04. Section 2: Training a Segmentation CNN

Section 2: Training a segmentation CNN

You will perform this in the following section Workspace for Section 2. This workspace will have the same environment as Workspace for Section 1 and will have everything that you need to train the machine learning model for segmentation.

In the directory called section2/src you will find the source code that forms the framework for your machine learning pipeline.

You will be using PyTorch to train the model, similar to exercises in the Segmentation & Classification Lesson, and we will be using Tensorboard to visualize the results.

You will use the script run_ml_pipeline.py to kick off your training pipeline. You can do so right now! The script will not get far, though. It only contains the skeleton of the final solution and a lot of comments. You will need to follow the instructions inside the code files to complete the section and train your model. Same convention is used as in Section 1:

  • Comments that start with # TASK are tasks, instructions, or questions you have to complete
  • All other types of comments provide additional background, questions or contain suggestions to make your project stand out.

You will need to complete all the instructional comments in the code in order to complete this section. You can do this in any order, but it makes most sense to start with the code in run_ml_pipeline.py.

The code has hooks to log progress to Tensorboard. In order to see the Tensorboard output you need to launch Tensorboard executable from the same directory where run_ml_pipeline.py is located using the following command:

tensorboard --logdir runs --bind_all

After that, Tensorboard will write logs into directory called runs and you will be able to view progress by opening the browser and navigating to default port 6006 of the machine where you are running it.

Instructions

Once you complete this section, copy the following to the directory section2/out:

  1. Functional code that trains the segmentation model
  2. Test report with Dice scores on test set (can be json file).
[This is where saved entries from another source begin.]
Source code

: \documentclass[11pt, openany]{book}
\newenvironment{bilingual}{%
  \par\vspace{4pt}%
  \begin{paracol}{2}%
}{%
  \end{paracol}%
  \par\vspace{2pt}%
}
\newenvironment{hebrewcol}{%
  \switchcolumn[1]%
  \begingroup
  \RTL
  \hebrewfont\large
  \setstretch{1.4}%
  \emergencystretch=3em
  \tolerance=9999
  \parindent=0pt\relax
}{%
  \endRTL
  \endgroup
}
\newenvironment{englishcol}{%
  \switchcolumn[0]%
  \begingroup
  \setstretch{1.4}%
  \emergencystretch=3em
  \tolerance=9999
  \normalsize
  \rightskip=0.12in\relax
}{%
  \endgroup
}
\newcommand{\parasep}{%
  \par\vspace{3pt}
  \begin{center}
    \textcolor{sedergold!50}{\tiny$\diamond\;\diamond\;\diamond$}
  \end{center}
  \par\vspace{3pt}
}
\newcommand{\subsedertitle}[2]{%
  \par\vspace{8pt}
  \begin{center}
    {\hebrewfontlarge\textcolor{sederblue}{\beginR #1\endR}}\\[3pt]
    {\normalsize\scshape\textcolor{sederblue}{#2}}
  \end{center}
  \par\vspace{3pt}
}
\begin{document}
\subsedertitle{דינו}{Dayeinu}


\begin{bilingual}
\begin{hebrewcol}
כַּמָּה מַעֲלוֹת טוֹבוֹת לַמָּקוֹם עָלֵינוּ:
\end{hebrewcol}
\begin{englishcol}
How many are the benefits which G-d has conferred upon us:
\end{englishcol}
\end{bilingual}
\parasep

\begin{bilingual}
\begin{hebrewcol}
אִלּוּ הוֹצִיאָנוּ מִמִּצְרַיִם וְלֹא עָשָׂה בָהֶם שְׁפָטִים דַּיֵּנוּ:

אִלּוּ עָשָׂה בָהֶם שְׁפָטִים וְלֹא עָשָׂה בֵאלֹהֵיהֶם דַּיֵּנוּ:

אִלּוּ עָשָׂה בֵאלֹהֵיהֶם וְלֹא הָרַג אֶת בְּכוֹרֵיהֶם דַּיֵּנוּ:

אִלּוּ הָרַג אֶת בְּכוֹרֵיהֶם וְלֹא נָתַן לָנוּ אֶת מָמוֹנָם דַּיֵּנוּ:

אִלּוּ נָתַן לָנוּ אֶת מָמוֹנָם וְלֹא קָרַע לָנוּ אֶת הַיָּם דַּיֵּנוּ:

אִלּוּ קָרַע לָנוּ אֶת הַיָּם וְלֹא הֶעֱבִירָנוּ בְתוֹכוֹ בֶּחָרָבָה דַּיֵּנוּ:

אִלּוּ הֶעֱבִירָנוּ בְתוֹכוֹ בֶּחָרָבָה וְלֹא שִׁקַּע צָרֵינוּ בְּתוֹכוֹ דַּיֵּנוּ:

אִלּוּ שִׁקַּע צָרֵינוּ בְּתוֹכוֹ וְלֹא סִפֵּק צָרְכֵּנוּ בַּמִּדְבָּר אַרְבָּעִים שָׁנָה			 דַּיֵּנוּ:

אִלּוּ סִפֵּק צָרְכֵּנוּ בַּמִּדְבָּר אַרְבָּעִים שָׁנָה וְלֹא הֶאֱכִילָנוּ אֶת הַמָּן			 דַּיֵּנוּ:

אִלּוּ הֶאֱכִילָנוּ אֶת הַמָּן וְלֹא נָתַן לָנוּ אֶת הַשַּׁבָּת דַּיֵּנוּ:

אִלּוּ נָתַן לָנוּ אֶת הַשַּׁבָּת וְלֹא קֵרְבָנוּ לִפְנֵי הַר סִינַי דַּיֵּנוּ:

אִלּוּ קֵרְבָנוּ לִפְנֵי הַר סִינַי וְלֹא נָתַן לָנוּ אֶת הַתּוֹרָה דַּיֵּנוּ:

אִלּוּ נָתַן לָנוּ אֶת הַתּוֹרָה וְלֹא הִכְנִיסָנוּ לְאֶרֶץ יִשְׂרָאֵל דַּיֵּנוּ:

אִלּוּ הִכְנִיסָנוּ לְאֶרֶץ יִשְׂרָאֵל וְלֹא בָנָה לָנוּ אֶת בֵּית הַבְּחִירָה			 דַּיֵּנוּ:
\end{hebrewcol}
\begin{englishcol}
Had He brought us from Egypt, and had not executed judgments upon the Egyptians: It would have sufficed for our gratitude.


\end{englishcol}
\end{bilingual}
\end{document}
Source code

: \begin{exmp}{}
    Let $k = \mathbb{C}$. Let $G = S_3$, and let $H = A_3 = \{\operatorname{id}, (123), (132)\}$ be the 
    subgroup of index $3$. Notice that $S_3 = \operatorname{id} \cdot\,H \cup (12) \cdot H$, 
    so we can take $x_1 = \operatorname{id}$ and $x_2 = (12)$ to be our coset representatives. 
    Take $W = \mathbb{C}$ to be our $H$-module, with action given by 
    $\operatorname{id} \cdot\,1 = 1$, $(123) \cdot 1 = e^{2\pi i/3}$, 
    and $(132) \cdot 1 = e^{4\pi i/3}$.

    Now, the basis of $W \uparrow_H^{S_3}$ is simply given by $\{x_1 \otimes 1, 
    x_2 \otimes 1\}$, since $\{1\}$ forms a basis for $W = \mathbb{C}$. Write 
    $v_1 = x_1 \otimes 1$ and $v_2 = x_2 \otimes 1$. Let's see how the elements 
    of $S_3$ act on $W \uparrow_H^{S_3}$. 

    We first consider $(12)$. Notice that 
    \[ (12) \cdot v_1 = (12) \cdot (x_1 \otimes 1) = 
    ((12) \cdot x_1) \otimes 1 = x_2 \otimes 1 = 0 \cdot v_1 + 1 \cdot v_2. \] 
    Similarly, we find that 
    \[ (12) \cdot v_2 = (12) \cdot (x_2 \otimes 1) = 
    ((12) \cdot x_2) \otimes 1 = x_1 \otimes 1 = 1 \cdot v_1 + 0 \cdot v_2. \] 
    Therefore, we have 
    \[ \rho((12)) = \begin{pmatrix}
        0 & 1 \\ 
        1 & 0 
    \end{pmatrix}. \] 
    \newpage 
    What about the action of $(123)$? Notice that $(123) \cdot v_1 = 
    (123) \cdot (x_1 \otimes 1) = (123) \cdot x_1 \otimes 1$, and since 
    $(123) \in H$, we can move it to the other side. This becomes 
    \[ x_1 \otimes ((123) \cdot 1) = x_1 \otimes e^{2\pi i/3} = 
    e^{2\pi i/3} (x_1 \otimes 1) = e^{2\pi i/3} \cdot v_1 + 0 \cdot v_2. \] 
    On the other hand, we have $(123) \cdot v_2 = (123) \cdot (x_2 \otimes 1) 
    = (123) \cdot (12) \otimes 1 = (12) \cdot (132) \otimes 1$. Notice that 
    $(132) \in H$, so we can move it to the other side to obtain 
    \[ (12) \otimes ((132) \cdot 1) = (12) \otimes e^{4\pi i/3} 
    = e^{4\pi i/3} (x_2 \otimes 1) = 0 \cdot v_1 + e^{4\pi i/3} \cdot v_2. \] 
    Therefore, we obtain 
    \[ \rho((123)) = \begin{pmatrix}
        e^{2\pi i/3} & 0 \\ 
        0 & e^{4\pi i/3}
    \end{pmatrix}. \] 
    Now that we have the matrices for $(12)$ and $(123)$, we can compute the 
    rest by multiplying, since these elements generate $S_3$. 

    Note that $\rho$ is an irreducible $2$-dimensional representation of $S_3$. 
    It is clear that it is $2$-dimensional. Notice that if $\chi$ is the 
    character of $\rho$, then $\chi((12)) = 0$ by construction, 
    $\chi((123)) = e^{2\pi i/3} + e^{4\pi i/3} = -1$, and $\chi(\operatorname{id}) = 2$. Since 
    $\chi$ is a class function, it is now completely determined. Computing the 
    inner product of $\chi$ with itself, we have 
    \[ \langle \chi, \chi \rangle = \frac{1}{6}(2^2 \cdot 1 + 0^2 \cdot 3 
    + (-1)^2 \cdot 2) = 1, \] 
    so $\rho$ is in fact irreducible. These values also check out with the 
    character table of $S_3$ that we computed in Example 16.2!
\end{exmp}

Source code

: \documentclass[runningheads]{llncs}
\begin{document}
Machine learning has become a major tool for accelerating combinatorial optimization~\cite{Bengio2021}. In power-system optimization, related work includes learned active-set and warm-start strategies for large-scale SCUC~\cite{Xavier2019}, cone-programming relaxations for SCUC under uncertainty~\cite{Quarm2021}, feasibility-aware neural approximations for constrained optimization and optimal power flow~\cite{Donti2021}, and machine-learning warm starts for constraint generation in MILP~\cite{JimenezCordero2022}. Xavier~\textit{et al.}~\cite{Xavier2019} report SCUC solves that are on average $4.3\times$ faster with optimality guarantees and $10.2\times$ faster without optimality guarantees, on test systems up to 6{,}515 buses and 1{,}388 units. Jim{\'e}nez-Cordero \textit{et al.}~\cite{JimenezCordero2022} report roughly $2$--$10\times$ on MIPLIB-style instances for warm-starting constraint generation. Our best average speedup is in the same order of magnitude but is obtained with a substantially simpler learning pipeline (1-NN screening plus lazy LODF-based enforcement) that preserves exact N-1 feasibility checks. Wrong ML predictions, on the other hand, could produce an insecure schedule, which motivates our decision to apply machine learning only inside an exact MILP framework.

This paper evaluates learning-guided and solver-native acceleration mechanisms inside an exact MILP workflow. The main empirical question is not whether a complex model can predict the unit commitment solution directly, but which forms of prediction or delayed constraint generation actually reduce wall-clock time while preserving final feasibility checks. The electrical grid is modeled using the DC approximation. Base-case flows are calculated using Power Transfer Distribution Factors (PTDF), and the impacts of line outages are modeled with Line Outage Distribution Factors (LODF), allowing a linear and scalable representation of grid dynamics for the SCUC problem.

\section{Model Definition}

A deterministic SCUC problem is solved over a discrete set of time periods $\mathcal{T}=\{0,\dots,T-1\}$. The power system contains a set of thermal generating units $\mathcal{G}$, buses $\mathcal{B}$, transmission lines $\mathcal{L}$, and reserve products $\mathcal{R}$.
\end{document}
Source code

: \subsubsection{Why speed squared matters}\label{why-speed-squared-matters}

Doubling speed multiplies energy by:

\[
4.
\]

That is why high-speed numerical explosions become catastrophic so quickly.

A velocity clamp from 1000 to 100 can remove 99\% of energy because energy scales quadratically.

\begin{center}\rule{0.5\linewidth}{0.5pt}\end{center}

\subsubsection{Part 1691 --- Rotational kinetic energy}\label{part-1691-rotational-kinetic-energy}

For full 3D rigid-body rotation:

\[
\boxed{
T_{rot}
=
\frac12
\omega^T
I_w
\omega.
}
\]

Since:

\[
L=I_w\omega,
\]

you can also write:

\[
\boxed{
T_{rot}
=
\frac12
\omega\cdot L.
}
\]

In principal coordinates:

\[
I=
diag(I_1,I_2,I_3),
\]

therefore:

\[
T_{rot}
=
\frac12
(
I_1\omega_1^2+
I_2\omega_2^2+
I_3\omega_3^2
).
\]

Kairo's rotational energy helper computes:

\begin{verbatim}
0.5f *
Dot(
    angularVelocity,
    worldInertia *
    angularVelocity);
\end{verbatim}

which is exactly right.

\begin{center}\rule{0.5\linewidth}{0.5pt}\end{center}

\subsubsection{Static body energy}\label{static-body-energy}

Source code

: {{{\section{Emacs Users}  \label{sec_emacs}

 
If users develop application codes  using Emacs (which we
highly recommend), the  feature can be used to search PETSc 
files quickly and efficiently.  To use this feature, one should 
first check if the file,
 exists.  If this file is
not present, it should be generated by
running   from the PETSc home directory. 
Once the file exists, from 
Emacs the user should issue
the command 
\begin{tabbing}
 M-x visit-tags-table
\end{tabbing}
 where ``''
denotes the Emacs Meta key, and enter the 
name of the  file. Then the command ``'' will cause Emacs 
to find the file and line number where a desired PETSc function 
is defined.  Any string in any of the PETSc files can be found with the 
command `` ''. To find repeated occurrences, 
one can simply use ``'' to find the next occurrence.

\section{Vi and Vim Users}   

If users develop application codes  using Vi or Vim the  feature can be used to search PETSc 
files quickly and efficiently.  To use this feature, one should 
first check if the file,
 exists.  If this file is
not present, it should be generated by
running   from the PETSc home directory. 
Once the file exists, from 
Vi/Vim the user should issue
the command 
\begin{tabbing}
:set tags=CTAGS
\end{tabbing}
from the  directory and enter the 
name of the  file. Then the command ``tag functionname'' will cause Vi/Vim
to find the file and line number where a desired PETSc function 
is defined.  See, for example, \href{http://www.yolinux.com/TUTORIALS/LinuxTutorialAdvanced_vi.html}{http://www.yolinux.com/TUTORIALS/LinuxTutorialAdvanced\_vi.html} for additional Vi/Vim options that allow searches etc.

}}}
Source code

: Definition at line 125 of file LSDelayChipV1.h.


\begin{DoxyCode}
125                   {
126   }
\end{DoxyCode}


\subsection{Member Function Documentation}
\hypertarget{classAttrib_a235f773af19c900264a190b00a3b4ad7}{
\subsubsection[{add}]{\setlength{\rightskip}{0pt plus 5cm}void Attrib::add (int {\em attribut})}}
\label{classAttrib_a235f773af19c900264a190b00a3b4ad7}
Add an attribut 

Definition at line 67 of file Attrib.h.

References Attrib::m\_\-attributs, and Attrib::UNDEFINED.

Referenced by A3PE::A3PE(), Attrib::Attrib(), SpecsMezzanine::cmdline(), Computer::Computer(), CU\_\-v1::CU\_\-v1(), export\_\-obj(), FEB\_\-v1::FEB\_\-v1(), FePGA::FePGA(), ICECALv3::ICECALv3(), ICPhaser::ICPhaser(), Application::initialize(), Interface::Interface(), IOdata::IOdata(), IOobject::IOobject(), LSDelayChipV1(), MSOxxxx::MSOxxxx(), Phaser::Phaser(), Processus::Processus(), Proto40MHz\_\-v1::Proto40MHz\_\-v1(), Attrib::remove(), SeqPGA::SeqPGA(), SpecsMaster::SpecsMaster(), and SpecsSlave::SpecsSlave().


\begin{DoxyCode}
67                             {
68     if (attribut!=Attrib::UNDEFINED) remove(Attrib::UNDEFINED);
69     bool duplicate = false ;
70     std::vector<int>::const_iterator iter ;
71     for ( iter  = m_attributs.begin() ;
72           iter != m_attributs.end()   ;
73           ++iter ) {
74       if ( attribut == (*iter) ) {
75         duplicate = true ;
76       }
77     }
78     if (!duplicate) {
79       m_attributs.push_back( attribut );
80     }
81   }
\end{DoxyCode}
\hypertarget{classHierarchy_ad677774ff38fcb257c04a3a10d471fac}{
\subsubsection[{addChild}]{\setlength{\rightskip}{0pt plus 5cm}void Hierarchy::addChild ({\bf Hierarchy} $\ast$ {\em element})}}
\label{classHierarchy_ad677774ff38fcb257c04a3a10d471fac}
Your final average Dice with the default model should be around .90
  3. Screenshots from your Tensorboard (or other visualization engine) output, showing Train and Validation loss plots, along with images of the predictions that your model is making at different stages of training
  4. Your trained model PyTorch parameter file (model.pth)

Stand-out Suggestions

Optionally, you can look into the following to make your project stand out. Put the deliverables in the output directory.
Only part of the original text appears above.